_Problem to work on:_ Scan the records for "Edition". Report each line that includes it.

Dataset items
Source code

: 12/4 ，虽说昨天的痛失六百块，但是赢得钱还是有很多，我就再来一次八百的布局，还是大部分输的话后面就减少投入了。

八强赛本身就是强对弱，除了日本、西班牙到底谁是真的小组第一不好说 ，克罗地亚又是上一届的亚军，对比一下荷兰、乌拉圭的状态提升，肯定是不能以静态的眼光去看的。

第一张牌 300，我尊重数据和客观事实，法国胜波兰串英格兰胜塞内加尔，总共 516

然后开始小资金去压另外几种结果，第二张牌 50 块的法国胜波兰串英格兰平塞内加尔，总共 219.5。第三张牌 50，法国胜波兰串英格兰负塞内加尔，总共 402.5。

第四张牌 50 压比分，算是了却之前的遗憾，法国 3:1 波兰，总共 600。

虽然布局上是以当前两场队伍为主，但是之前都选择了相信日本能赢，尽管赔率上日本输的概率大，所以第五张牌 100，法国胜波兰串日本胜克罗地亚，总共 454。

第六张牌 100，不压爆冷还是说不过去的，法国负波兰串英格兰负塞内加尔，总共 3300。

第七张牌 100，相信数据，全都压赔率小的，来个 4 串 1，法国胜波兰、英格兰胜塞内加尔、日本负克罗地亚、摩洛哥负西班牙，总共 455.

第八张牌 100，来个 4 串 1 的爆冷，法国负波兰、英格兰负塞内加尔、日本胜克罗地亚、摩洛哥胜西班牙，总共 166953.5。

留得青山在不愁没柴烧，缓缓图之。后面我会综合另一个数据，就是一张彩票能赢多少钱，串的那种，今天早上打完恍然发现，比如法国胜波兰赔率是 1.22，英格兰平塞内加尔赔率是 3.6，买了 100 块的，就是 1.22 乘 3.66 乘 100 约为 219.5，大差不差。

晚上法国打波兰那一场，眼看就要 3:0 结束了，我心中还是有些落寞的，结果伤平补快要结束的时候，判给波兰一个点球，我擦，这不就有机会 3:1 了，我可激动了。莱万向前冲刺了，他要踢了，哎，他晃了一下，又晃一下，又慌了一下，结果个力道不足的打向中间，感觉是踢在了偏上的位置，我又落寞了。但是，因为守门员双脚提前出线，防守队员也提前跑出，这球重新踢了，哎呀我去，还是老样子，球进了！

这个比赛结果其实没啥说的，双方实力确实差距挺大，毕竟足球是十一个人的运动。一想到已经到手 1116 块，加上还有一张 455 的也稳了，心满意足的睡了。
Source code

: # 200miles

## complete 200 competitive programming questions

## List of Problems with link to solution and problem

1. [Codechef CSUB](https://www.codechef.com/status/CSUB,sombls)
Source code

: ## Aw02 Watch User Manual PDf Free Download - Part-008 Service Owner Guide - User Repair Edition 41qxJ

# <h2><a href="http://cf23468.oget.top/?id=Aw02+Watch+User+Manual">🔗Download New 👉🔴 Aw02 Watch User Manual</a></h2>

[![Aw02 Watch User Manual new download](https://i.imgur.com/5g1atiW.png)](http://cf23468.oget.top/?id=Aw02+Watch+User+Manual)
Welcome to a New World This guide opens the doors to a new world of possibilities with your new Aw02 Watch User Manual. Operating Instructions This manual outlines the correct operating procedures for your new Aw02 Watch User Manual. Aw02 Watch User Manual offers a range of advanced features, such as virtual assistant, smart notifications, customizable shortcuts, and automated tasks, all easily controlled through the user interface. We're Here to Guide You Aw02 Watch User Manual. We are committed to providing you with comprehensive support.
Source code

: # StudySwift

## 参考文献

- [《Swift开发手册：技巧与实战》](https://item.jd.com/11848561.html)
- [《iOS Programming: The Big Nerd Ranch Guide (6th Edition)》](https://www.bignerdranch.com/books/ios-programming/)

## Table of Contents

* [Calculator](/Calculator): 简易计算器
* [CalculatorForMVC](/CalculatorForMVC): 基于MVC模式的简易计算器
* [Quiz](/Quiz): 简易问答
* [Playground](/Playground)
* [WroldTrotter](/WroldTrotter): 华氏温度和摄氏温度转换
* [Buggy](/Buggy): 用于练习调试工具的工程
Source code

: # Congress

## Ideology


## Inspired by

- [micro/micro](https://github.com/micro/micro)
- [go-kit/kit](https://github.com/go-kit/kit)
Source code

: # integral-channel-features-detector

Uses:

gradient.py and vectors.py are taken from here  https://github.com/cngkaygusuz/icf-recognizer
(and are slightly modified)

_Written answer:_
: ## Aw02 Watch User Manual PDf Free Download - Part-008 Service Owner Guide - User Repair Edition 41qxJ
- [《iOS Programming: The Big Nerd Ranch Guide (6th Edition)》](https://www.bignerdranch.com/books/ios-programming/)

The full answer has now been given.